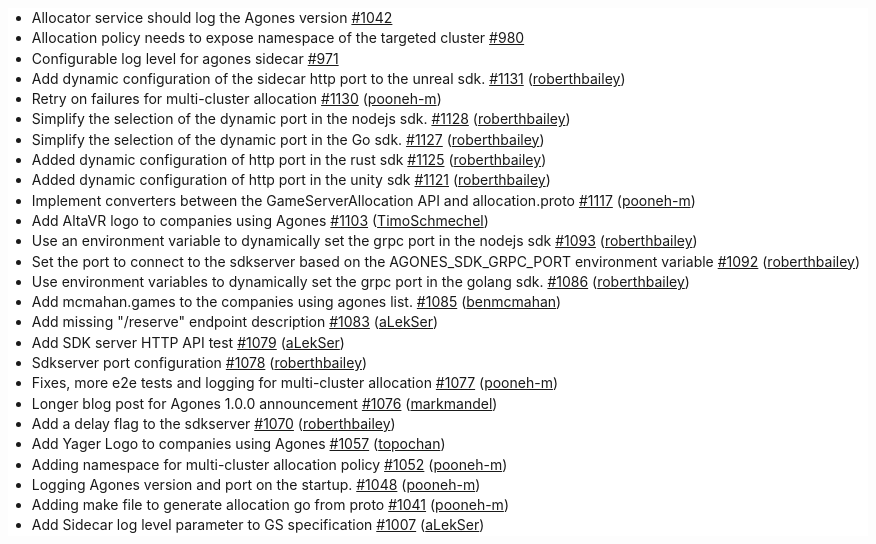 - Allocator service should log the Agones version [\#1042](https://github.com/googleforgames/agones/issues/1042)
- Allocation policy needs to expose namespace of the targeted cluster [\#980](https://github.com/googleforgames/agones/issues/980)
- Configurable log level for agones sidecar [\#971](https://github.com/googleforgames/agones/issues/971)
- Add dynamic configuration of the sidecar http port to the unreal sdk. [\#1131](https://github.com/googleforgames/agones/pull/1131) ([roberthbailey](https://github.com/roberthbailey))
- Retry on failures for multi-cluster allocation [\#1130](https://github.com/googleforgames/agones/pull/1130) ([pooneh-m](https://github.com/pooneh-m))
- Simplify the selection of the dynamic port in the nodejs sdk. [\#1128](https://github.com/googleforgames/agones/pull/1128) ([roberthbailey](https://github.com/roberthbailey))
- Simplify the selection of the dynamic port in the Go sdk. [\#1127](https://github.com/googleforgames/agones/pull/1127) ([roberthbailey](https://github.com/roberthbailey))
- Added dynamic configuration of http port in the rust sdk [\#1125](https://github.com/googleforgames/agones/pull/1125) ([roberthbailey](https://github.com/roberthbailey))
- Added dynamic configuration of http port in the unity sdk [\#1121](https://github.com/googleforgames/agones/pull/1121) ([roberthbailey](https://github.com/roberthbailey))
- Implement converters between the GameServerAllocation API and allocation.proto [\#1117](https://github.com/googleforgames/agones/pull/1117) ([pooneh-m](https://github.com/pooneh-m))
- Add AltaVR logo to companies using Agones [\#1103](https://github.com/googleforgames/agones/pull/1103) ([TimoSchmechel](https://github.com/TimoSchmechel))
- Use an environment variable to dynamically set the grpc port in the nodejs sdk [\#1093](https://github.com/googleforgames/agones/pull/1093) ([roberthbailey](https://github.com/roberthbailey))
- Set the port to connect to the sdkserver based on the AGONES\_SDK\_GRPC\_PORT environment variable [\#1092](https://github.com/googleforgames/agones/pull/1092) ([roberthbailey](https://github.com/roberthbailey))
- Use environment variables to dynamically set the grpc port in the golang sdk. [\#1086](https://github.com/googleforgames/agones/pull/1086) ([roberthbailey](https://github.com/roberthbailey))
- Add mcmahan.games to the companies using agones list. [\#1085](https://github.com/googleforgames/agones/pull/1085) ([benmcmahan](https://github.com/benmcmahan))
- Add missing "/reserve" endpoint description [\#1083](https://github.com/googleforgames/agones/pull/1083) ([aLekSer](https://github.com/aLekSer))
- Add SDK server HTTP API test [\#1079](https://github.com/googleforgames/agones/pull/1079) ([aLekSer](https://github.com/aLekSer))
- Sdkserver port configuration [\#1078](https://github.com/googleforgames/agones/pull/1078) ([roberthbailey](https://github.com/roberthbailey))
- Fixes, more e2e tests and logging for multi-cluster allocation [\#1077](https://github.com/googleforgames/agones/pull/1077) ([pooneh-m](https://github.com/pooneh-m))
- Longer blog post for Agones 1.0.0 announcement [\#1076](https://github.com/googleforgames/agones/pull/1076) ([markmandel](https://github.com/markmandel))
- Add a delay flag to the sdkserver [\#1070](https://github.com/googleforgames/agones/pull/1070) ([roberthbailey](https://github.com/roberthbailey))
- Add Yager Logo to companies using Agones [\#1057](https://github.com/googleforgames/agones/pull/1057) ([topochan](https://github.com/topochan))
- Adding namespace for multi-cluster allocation policy [\#1052](https://github.com/googleforgames/agones/pull/1052) ([pooneh-m](https://github.com/pooneh-m))
- Logging Agones version and port on the startup. [\#1048](https://github.com/googleforgames/agones/pull/1048) ([pooneh-m](https://github.com/pooneh-m))
- Adding make file to generate allocation go from proto [\#1041](https://github.com/googleforgames/agones/pull/1041) ([pooneh-m](https://github.com/pooneh-m))
- Add Sidecar log level parameter to GS specification [\#1007](https://github.com/googleforgames/agones/pull/1007) ([aLekSer](https://github.com/aLekSer))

AIM OF THE TASK -> Copy out every line of the material above precisely, omitting the pictures.

YOUR SOLUTION ->
 - Allocator service should log the Agones version [\#1042](https://github.com/googleforgames/agones/issues/1042)
- Allocation policy needs to expose namespace of the targeted cluster [\#980](https://github.com/googleforgames/agones/issues/980)
- Configurable log level for agones sidecar [\#971](https://github.com/googleforgames/agones/issues/971)
- Add dynamic configuration of the sidecar http port to the unreal sdk. [\#1131](https://github.com/googleforgames/agones/pull/1131) ([roberthbailey](https://github.com/roberthbailey))
- Retry on failures for multi-cluster allocation [\#1130](https://github.com/googleforgames/agones/pull/1130) ([pooneh-m](https://github.com/pooneh-m))
- Simplify the selection of the dynamic port in the nodejs sdk. [\#1128](https://github.com/googleforgames/agones/pull/1128) ([roberthbailey](https://github.com/roberthbailey))
- Simplify the selection of the dynamic port in the Go sdk. [\#1127](https://github.com/googleforgames/agones/pull/1127) ([roberthbailey](https://github.com/roberthbailey))
- Added dynamic configuration of http port in the rust sdk [\#1125](https://github.com/googleforgames/agones/pull/1125) ([roberthbailey](https://github.com/roberthbailey))
- Added dynamic configuration of http port in the unity sdk [\#1121](https://github.com/googleforgames/agones/pull/1121) ([roberthbailey](https://github.com/roberthbailey))
- Implement converters between the GameServerAllocation API and allocation.proto [\#1117](https://github.com/googleforgames/agones/pull/1117) ([pooneh-m](https://github.com/pooneh-m))
- Add AltaVR logo to companies using Agones [\#1103](https://github.com/googleforgames/agones/pull/1103) ([TimoSchmechel](https://github.com/TimoSchmechel))
- Use an environment variable to dynamically set the grpc port in the nodejs sdk [\#1093](https://github.com/googleforgames/agones/pull/1093) ([roberthbailey](https://github.com/roberthbailey))
- Set the port to connect to the sdkserver based on the AGONES\_SDK\_GRPC\_PORT environment variable [\#1092](https://github.com/googleforgames/agones/pull/1092) ([roberthbailey](https://github.com/roberthbailey))
- Use environment variables to dynamically set the grpc port in the golang sdk. [\#1086](https://github.com/googleforgames/agones/pull/1086) ([roberthbailey](https://github.com/roberthbailey))
- Add mcmahan.games to the companies using agones list. [\#1085](https://github.com/googleforgames/agones/pull/1085) ([benmcmahan](https://github.com/benmcmahan))
- Add missing "/reserve" endpoint description [\#1083](https://github.com/googleforgames/agones/pull/1083) ([aLekSer](https://github.com/aLekSer))
- Add SDK server HTTP API test [\#1079](https://github.com/googleforgames/agones/pull/1079) ([aLekSer](https://github.com/aLekSer))
- Sdkserver port configuration [\#1078](https://github.com/googleforgames/agones/pull/1078) ([roberthbailey](https://github.com/roberthbailey))
- Fixes, more e2e tests and logging for multi-cluster allocation [\#1077](https://github.com/googleforgames/agones/pull/1077) ([pooneh-m](https://github.com/pooneh-m))
- Longer blog post for Agones 1.0.0 announcement [\#1076](https://github.com/googleforgames/agones/pull/1076) ([markmandel](https://github.com/markmandel))
- Add a delay flag to the sdkserver [\#1070](https://github.com/googleforgames/agones/pull/1070) ([roberthbailey](https://github.com/roberthbailey))
- Add Yager Logo to companies using Agones [\#1057](https://github.com/googleforgames/agones/pull/1057) ([topochan](https://github.com/topochan))
- Adding namespace for multi-cluster allocation policy [\#1052](https://github.com/googleforgames/agones/pull/1052) ([pooneh-m](https://github.com/pooneh-m))
- Logging Agones version and port on the startup. [\#1048](https://github.com/googleforgames/agones/pull/1048) ([pooneh-m](https://github.com/pooneh-m))
- Adding make file to generate allocation go from proto [\#1041](https://github.com/googleforgames/agones/pull/1041) ([pooneh-m](https://github.com/pooneh-m))
- Add Sidecar log level parameter to GS specification [\#1007](https://github.com/googleforgames/agones/pull/1007) ([aLekSer](https://github.com/aLekSer))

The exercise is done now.